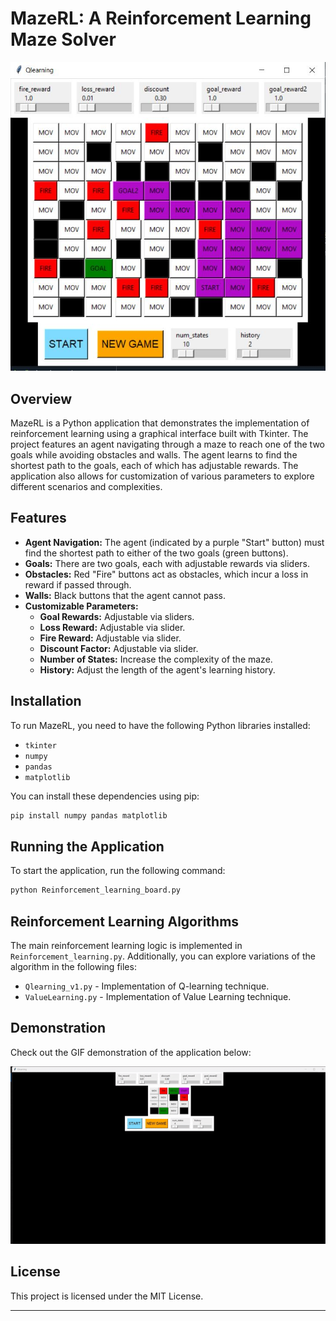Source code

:
# MazeRL: A Reinforcement Learning Maze Solver

![Demo](maze_game2.JPG)

## Overview

MazeRL is a Python application that demonstrates the implementation of reinforcement learning using a graphical interface built with Tkinter. The project features an agent navigating through a maze to reach one of the two goals while avoiding obstacles and walls. The agent learns to find the shortest path to the goals, each of which has adjustable rewards. The application also allows for customization of various parameters to explore different scenarios and complexities.

## Features

- **Agent Navigation:** The agent (indicated by a purple "Start" button) must find the shortest path to either of the two goals (green buttons).
- **Goals:** There are two goals, each with adjustable rewards via sliders.
- **Obstacles:** Red "Fire" buttons act as obstacles, which incur a loss in reward if passed through.
- **Walls:** Black buttons that the agent cannot pass.
- **Customizable Parameters:** 
  - **Goal Rewards:** Adjustable via sliders.
  - **Loss Reward:** Adjustable via slider.
  - **Fire Reward:** Adjustable via slider.
  - **Discount Factor:** Adjustable via slider.
  - **Number of States:** Increase the complexity of the maze.
  - **History:** Adjust the length of the agent's learning history.

## Installation

To run MazeRL, you need to have the following Python libraries installed:

- `tkinter`
- `numpy`
- `pandas`
- `matplotlib`

You can install these dependencies using pip:

```bash
pip install numpy pandas matplotlib
```

## Running the Application

To start the application, run the following command:

```bash
python Reinforcement_learning_board.py
```

## Reinforcement Learning Algorithms

The main reinforcement learning logic is implemented in `Reinforcement_learning.py`. Additionally, you can explore variations of the algorithm in the following files:

- `Qlearning_v1.py` - Implementation of Q-learning technique.
- `ValueLearning.py` - Implementation of Value Learning technique.

## Demonstration

Check out the GIF demonstration of the application below:

![Demo](demo.gif)

## License

This project is licensed under the MIT License.

---

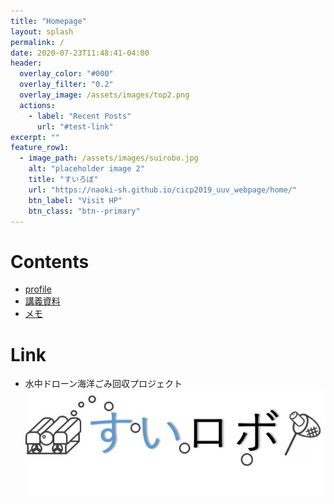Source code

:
 ```yaml
---
title: "Homepage"
layout: splash
permalink: /
date: 2020-07-23T11:48:41-04:00
header:
  overlay_color: "#000"
  overlay_filter: "0.2"
  overlay_image: /assets/images/top2.png
  actions:
    - label: "Recent Posts"
      url: "#test-link"
excerpt: ""
feature_row1:
  - image_path: /assets/images/suirobo.jpg
    alt: "placeholder image 2"
    title: "すいろぼ"
    url: "https://naoki-sh.github.io/cicp2019_uuv_webpage/home/"
    btn_label: "Visit HP"
    btn_class: "btn--primary"
---
```


# Contents
* [profile](./profile)  
* [講義資料](./documents)  
* [メモ](./articles)  

# Link
* 水中ドローン海洋ごみ回収プロジェクト  
<a href="https://naoki-sh.github.io/cicp2019_uuv_webpage/home/"><img src="assets/images/suirobo.jpg" alt="suirobo"></a>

#####

§ Task directions:
Skip the pictures, please, and transcribe only the lines from the beginning of the material through the one that contains "- **Goals:** There".

§ Written solution:
Source code

:
# MazeRL: A Reinforcement Learning Maze Solver

![Demo](maze_game2.JPG)

## Overview

MazeRL is a Python application that demonstrates the implementation of reinforcement learning using a graphical interface built with Tkinter. The project features an agent navigating through a maze to reach one of the two goals while avoiding obstacles and walls. The agent learns to find the shortest path to the goals, each of which has adjustable rewards. The application also allows for customization of various parameters to explore different scenarios and complexities.

## Features

- **Agent Navigation:** The agent (indicated by a purple "Start" button) must find the shortest path to either of the two goals (green buttons).
- **Goals:** There are two goals, each with adjustable rewards via sliders.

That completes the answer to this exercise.